------ Data section

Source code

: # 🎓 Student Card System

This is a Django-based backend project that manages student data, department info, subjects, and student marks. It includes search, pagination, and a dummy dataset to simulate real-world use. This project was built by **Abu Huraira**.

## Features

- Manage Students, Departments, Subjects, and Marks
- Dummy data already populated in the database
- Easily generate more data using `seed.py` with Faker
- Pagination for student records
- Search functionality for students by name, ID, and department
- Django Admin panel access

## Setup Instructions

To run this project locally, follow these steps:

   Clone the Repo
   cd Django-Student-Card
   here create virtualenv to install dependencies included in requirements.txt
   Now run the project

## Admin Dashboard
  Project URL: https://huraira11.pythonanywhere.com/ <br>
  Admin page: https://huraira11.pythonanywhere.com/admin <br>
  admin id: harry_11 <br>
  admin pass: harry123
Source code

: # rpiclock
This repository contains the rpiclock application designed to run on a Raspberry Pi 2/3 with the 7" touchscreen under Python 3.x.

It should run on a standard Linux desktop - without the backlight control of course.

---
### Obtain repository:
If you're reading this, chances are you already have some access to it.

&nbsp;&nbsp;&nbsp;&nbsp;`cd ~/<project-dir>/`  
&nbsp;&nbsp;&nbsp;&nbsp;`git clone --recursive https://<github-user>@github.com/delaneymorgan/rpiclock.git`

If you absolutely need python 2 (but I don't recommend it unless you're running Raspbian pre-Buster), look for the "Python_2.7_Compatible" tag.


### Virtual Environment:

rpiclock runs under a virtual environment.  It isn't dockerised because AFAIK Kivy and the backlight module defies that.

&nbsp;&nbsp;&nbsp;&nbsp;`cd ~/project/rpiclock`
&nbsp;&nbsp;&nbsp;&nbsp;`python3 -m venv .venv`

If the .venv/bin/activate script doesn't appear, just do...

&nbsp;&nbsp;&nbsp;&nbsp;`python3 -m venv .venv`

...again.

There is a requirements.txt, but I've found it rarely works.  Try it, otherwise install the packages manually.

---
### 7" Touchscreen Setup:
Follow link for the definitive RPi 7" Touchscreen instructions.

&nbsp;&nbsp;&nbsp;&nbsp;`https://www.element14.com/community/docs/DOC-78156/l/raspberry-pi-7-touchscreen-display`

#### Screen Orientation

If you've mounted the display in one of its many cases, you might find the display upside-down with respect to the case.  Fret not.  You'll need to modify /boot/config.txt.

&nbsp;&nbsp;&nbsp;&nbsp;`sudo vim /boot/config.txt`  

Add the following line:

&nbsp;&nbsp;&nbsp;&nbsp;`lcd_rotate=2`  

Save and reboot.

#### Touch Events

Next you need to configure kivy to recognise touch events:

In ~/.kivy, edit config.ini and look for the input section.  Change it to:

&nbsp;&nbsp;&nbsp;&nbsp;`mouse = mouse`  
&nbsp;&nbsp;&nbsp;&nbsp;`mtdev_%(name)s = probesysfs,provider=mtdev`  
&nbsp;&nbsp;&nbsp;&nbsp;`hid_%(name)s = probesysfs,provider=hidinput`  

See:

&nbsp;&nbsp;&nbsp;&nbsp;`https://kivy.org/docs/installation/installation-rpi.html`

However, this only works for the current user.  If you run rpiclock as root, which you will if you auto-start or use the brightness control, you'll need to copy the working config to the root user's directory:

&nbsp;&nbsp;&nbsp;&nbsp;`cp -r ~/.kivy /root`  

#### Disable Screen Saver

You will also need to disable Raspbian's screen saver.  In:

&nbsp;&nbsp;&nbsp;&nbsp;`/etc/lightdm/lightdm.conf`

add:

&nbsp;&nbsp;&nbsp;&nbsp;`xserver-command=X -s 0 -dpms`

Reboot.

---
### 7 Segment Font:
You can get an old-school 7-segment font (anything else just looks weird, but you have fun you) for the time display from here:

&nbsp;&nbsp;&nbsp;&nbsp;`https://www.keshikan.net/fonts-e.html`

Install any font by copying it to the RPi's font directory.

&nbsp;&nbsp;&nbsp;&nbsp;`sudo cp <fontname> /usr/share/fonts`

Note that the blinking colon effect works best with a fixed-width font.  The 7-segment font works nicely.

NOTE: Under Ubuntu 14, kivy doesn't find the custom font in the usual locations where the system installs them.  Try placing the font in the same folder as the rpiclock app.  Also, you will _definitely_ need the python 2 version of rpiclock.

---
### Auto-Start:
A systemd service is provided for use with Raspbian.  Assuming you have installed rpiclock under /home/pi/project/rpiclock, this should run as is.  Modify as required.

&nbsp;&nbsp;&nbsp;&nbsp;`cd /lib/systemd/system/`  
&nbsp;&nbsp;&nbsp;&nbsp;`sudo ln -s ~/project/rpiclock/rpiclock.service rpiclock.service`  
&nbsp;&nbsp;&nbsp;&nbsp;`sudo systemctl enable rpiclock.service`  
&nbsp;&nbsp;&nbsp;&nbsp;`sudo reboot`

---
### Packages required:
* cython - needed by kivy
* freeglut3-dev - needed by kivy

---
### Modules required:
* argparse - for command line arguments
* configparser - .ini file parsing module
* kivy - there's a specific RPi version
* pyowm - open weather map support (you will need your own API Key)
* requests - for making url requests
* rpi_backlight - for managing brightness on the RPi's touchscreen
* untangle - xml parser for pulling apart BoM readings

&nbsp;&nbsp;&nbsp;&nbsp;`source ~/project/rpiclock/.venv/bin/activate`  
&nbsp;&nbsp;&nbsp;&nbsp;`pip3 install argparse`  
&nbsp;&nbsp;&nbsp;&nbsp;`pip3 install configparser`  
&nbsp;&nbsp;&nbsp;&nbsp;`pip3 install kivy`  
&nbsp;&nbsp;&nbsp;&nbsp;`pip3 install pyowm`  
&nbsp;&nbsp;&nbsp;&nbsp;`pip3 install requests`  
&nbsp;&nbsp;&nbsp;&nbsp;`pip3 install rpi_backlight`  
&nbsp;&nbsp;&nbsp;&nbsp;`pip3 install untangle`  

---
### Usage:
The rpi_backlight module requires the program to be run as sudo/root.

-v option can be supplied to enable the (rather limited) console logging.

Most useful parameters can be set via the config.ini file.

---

------------

| Problem to work on |
All entries should be restated word for word.

| Exercise answer |
Source code

: # 🎓 Student Card System

This is a Django-based backend project that manages student data, department info, subjects, and student marks. It includes search, pagination, and a dummy dataset to simulate real-world use. This project was built by **Abu Huraira**.

## Features

- Manage Students, Departments, Subjects, and Marks
- Dummy data already populated in the database
- Easily generate more data using `seed.py` with Faker
- Pagination for student records
- Search functionality for students by name, ID, and department
- Django Admin panel access

## Setup Instructions

To run this project locally, follow these steps:

   Clone the Repo
   cd Django-Student-Card
   here create virtualenv to install dependencies included in requirements.txt
   Now run the project

## Admin Dashboard
  Project URL: https://huraira11.pythonanywhere.com/ <br>
  Admin page: https://huraira11.pythonanywhere.com/admin <br>
  admin id: harry_11 <br>
  admin pass: harry123
Source code

: # rpiclock
This repository contains the rpiclock application designed to run on a Raspberry Pi 2/3 with the 7" touchscreen under Python 3.x.

It should run on a standard Linux desktop - without the backlight control of course.

---
### Obtain repository:
If you're reading this, chances are you already have some access to it.

&nbsp;&nbsp;&nbsp;&nbsp;`cd ~/<project-dir>/`  
&nbsp;&nbsp;&nbsp;&nbsp;`git clone --recursive https://<github-user>@github.com/delaneymorgan/rpiclock.git`

If you absolutely need python 2 (but I don't recommend it unless you're running Raspbian pre-Buster), look for the "Python_2.7_Compatible" tag.


### Virtual Environment:

rpiclock runs under a virtual environment.  It isn't dockerised because AFAIK Kivy and the backlight module defies that.

&nbsp;&nbsp;&nbsp;&nbsp;`cd ~/project/rpiclock`
&nbsp;&nbsp;&nbsp;&nbsp;`python3 -m venv .venv`

If the .venv/bin/activate script doesn't appear, just do...

&nbsp;&nbsp;&nbsp;&nbsp;`python3 -m venv .venv`

...again.

There is a requirements.txt, but I've found it rarely works.  Try it, otherwise install the packages manually.

---
### 7" Touchscreen Setup:
Follow link for the definitive RPi 7" Touchscreen instructions.

&nbsp;&nbsp;&nbsp;&nbsp;`https://www.element14.com/community/docs/DOC-78156/l/raspberry-pi-7-touchscreen-display`

#### Screen Orientation

If you've mounted the display in one of its many cases, you might find the display upside-down with respect to the case.  Fret not.  You'll need to modify /boot/config.txt.

&nbsp;&nbsp;&nbsp;&nbsp;`sudo vim /boot/config.txt`  

Add the following line:

&nbsp;&nbsp;&nbsp;&nbsp;`lcd_rotate=2`  

Save and reboot.

#### Touch Events

Next you need to configure kivy to recognise touch events:

In ~/.kivy, edit config.ini and look for the input section.  Change it to:

&nbsp;&nbsp;&nbsp;&nbsp;`mouse = mouse`  
&nbsp;&nbsp;&nbsp;&nbsp;`mtdev_%(name)s = probesysfs,provider=mtdev`  
&nbsp;&nbsp;&nbsp;&nbsp;`hid_%(name)s = probesysfs,provider=hidinput`  

See:

&nbsp;&nbsp;&nbsp;&nbsp;`https://kivy.org/docs/installation/installation-rpi.html`

However, this only works for the current user.  If you run rpiclock as root, which you will if you auto-start or use the brightness control, you'll need to copy the working config to the root user's directory:

&nbsp;&nbsp;&nbsp;&nbsp;`cp -r ~/.kivy /root`  

#### Disable Screen Saver

You will also need to disable Raspbian's screen saver.  In:

&nbsp;&nbsp;&nbsp;&nbsp;`/etc/lightdm/lightdm.conf`

add:

&nbsp;&nbsp;&nbsp;&nbsp;`xserver-command=X -s 0 -dpms`

Reboot.

---
### 7 Segment Font:
You can get an old-school 7-segment font (anything else just looks weird, but you have fun you) for the time display from here:

&nbsp;&nbsp;&nbsp;&nbsp;`https://www.keshikan.net/fonts-e.html`

Install any font by copying it to the RPi's font directory.

&nbsp;&nbsp;&nbsp;&nbsp;`sudo cp <fontname> /usr/share/fonts`

Note that the blinking colon effect works best with a fixed-width font.  The 7-segment font works nicely.

NOTE: Under Ubuntu 14, kivy doesn't find the custom font in the usual locations where the system installs them.  Try placing the font in the same folder as the rpiclock app.  Also, you will _definitely_ need the python 2 version of rpiclock.

---
### Auto-Start:
A systemd service is provided for use with Raspbian.  Assuming you have installed rpiclock under /home/pi/project/rpiclock, this should run as is.  Modify as required.

&nbsp;&nbsp;&nbsp;&nbsp;`cd /lib/systemd/system/`  
&nbsp;&nbsp;&nbsp;&nbsp;`sudo ln -s ~/project/rpiclock/rpiclock.service rpiclock.service`  
&nbsp;&nbsp;&nbsp;&nbsp;`sudo systemctl enable rpiclock.service`  
&nbsp;&nbsp;&nbsp;&nbsp;`sudo reboot`

---
### Packages required:
* cython - needed by kivy
* freeglut3-dev - needed by kivy

---
### Modules required:
* argparse - for command line arguments
* configparser - .ini file parsing module
* kivy - there's a specific RPi version
* pyowm - open weather map support (you will need your own API Key)
* requests - for making url requests
* rpi_backlight - for managing brightness on the RPi's touchscreen
* untangle - xml parser for pulling apart BoM readings

&nbsp;&nbsp;&nbsp;&nbsp;`source ~/project/rpiclock/.venv/bin/activate`  
&nbsp;&nbsp;&nbsp;&nbsp;`pip3 install argparse`  
&nbsp;&nbsp;&nbsp;&nbsp;`pip3 install configparser`  
&nbsp;&nbsp;&nbsp;&nbsp;`pip3 install kivy`  
&nbsp;&nbsp;&nbsp;&nbsp;`pip3 install pyowm`  
&nbsp;&nbsp;&nbsp;&nbsp;`pip3 install requests`  
&nbsp;&nbsp;&nbsp;&nbsp;`pip3 install rpi_backlight`  
&nbsp;&nbsp;&nbsp;&nbsp;`pip3 install untangle`  

---
### Usage:
The rpi_backlight module requires the program to be run as sudo/root.

-v option can be supplied to enable the (rather limited) console logging.

Most useful parameters can be set via the config.ini file.

---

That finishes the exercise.